Cosa rimane oggi dei Florio? Un nome che ha travalicato il secolo nel quale è nata e si è sviluppata come la più grande grande famiglia siciliana di imprenditori in anni cruciali della storia d’Italia.
A Palermo, a parte il teatro Massimo eretto per volere di un Florio e alcuni palazzi storici, come il villino Florio, c’è l’attuale grande albergo Le Palme che nelle intenzioni del fondatore, appunto il più munifico dei Florio, avrebbe dovuto essere un ospedale per ricchi degenti, mentre a Favignana, la maggiore delle isole Egadi che furono di proprietà della famiglia negli anni del massimo splendore, si possono ancora visitare i resti della grande tonnara che determinò la grande fortuna economica dei primi fratelli Florio approdati in Sicilia dalla natia Bagnara Calabra.

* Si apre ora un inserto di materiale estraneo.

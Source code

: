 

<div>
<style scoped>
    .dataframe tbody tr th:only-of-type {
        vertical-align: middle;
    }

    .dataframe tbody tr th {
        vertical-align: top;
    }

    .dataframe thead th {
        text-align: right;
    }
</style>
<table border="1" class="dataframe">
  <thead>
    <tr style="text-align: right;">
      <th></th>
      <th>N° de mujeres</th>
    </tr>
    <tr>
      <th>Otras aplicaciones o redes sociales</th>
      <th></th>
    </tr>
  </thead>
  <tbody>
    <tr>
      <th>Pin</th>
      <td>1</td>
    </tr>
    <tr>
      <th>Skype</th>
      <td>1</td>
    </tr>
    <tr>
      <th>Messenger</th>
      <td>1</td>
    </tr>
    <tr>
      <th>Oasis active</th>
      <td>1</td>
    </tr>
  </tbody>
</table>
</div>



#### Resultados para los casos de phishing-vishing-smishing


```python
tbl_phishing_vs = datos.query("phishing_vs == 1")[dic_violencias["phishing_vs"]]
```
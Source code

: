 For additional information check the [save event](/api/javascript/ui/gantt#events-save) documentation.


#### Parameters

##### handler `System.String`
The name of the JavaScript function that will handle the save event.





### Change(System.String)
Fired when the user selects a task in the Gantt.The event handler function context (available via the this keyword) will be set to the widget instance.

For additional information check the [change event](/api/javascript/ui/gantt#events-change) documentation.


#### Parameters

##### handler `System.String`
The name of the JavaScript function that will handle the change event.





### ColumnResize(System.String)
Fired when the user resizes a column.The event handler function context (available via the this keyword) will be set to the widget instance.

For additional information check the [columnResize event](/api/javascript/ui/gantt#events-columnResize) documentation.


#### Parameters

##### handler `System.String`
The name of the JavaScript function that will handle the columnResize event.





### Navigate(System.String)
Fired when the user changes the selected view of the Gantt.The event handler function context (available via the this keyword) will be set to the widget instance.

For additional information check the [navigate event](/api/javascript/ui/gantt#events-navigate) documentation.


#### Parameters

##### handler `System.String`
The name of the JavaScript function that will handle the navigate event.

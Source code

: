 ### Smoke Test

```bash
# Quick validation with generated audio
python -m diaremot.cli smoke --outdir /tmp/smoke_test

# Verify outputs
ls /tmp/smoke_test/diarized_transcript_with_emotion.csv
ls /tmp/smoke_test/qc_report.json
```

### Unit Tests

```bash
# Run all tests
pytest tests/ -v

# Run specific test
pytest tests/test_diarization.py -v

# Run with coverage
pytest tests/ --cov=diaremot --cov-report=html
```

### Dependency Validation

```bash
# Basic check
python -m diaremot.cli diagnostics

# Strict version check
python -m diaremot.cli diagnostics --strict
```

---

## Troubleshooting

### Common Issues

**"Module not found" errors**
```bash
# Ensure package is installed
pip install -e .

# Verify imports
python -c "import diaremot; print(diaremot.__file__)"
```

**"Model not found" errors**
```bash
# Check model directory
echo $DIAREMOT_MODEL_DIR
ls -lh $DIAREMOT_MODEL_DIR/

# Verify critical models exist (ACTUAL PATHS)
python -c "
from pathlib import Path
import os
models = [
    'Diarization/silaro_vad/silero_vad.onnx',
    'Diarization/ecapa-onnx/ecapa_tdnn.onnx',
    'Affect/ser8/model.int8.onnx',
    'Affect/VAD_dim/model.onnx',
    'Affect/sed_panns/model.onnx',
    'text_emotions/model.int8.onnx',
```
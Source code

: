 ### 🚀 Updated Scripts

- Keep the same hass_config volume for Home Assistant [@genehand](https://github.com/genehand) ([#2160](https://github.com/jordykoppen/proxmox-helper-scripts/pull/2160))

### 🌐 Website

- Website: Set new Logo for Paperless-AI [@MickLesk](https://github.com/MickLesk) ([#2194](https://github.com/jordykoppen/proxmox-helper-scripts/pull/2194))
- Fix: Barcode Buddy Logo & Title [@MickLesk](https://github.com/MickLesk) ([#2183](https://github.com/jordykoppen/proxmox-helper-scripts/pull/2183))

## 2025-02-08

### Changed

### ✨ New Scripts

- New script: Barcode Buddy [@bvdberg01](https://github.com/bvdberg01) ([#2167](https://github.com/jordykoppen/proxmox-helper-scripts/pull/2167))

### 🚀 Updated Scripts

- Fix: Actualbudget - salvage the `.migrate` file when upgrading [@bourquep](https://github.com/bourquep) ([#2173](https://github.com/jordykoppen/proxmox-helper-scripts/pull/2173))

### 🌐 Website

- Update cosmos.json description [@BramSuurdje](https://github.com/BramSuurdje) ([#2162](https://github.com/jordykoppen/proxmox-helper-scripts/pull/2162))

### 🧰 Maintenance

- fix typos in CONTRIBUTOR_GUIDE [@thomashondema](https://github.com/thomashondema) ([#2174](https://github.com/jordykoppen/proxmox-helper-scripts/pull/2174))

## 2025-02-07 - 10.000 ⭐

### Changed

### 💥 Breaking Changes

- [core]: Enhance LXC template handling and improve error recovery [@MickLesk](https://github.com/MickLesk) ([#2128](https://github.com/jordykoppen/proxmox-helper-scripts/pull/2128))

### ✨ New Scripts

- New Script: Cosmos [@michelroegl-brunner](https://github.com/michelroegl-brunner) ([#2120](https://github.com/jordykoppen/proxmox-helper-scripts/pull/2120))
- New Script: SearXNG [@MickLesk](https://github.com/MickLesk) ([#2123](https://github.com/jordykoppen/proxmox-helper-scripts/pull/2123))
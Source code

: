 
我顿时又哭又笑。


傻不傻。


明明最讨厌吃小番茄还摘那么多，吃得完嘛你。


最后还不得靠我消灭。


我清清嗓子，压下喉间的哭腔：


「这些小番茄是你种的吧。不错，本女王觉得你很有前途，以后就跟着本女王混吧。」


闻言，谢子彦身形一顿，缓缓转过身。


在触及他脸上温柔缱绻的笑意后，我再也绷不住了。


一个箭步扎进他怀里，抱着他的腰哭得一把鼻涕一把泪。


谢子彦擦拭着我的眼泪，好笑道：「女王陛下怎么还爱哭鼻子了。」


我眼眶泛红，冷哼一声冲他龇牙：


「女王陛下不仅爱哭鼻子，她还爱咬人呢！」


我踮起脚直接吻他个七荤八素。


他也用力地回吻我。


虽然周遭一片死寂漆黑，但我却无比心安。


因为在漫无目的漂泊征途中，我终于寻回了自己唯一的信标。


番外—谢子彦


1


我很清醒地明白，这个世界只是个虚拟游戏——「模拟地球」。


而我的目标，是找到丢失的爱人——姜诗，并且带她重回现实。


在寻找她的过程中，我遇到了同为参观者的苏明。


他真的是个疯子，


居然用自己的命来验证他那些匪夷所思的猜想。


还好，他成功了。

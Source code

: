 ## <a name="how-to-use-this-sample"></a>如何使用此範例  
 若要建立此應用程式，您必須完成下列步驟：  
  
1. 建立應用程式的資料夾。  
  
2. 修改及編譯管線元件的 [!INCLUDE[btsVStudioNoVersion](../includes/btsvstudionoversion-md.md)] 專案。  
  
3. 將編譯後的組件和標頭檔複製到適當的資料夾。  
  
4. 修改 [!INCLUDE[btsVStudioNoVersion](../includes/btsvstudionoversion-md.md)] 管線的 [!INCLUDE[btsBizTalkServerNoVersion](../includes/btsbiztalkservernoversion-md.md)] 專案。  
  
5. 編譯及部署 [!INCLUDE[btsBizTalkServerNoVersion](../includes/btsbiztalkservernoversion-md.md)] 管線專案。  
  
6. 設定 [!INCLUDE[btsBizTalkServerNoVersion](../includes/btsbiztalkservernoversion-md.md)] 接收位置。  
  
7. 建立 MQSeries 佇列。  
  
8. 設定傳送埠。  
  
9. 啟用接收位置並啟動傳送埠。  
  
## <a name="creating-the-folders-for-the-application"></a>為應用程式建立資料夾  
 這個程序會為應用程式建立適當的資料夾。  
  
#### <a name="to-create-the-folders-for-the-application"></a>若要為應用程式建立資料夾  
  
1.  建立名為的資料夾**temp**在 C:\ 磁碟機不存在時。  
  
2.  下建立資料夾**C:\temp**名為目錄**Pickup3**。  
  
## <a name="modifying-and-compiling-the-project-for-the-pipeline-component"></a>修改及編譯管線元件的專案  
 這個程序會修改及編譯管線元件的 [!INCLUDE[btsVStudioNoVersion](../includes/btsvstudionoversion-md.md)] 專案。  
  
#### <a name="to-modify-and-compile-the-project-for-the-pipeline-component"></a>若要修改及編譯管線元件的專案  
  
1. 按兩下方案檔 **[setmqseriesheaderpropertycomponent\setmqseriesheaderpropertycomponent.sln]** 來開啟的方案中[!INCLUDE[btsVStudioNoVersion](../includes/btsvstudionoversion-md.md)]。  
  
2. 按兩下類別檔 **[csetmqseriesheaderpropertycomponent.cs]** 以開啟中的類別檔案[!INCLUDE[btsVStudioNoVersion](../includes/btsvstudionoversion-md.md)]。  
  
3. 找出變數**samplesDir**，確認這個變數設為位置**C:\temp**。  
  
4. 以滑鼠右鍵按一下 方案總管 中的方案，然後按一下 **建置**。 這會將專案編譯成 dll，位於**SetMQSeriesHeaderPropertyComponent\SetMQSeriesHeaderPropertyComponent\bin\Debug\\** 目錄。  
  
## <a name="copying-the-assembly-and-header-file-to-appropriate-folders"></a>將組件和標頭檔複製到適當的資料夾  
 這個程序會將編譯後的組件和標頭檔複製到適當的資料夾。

L’ultima rappresentante della famiglia Florio, Costanza Igea Afan de Riveira Costaguti, è morta nel settembre dello scorso anno. Nipote diretta e discendente di Ignazio Florio jr e di Franca Florio, era figlia di Giulia Florio, l’ultima generazione della grande dinastia. Nobildonna d’antico stampo non mancò una première al teatro Massimo, frequentò la buona società del tempo, partecipò perfino a qualche edizione della Targa Florio, la più importante e dura corsa automobilistica che abbia percorso per anni le tortuose strade delle Madonie. L’ha creata nel 1906 Vincenzo Florio, oltre a tutto il resto anche pioniere dell’automobilismo, che la volle come vetrina per la ricca società dell’isola. Si corre ancora: nata come gara di velocità, da molti anni è un rally di regolarità per auto d’epoca. L’edizione 2021 si è svolta a metà del mese scorso con grande partecipazione di appassionati. Sempre nel nome dei Florio.
A Roma, a due passi da Villa Borghese all’angolo di via Abruzzi con via Sardegna, sorge il villino Florio, costruito a partire dal 1902 da Ignazio Florio. In stile liberty è fra le case più belle del quartiere Ludovisi. I membri della famiglia vi soggiornavano in occasione delle frequenti visite nella Capitale. Oggi il nome Florio lo trovi anche al supermercato che vende il famoso Marsala Florio, vino locale nato popolare e diventato per signori, con prezzi che dai 7 ai 40 euro a seconda del grado di invecchiamento, ottimo come aperitivo o da dessert, prezioso in cucina per aromatizzare piatti di carne o insalate.
Ci fu anche un giornale fra le iniziative dei Florio. Per far giungere la voce della borghesia imprenditoriale siciliana al lontano governo di Roma, nel 1900 l’infaticabile Ignazio fondò L’ora, un quotidiano che usciva a Palermo, che non tardò a pestare i piedi alla nascente cultura mafiosa, contro cui si batté con coraggio. Negli anni ebbe i suoi morti di mafia: l’ultimo fu Mauro De Mauro, misteriosamente scomparso nel 1970. E’ di questi giorni la notizia del ritrovamento in una grotta siciliana alle pendici dell’Etna di resti umani che attraverso le nuove tecniche di indagine con lo studio del Dna si cercherà di stabilire se appartengono al giornalista autore di coraggiosi articoli contro la mafia e cui non si è mai più saputo nulla. L’Ora di Palermo sospese le pubblicazioni del 1998 dopo alterne difficoltà proprietarie e editoriali.
Oggi sotto il sole di Sicilia, non c’è un Florio che lo riporti nelle edicole. I leoni non ruggiscono più.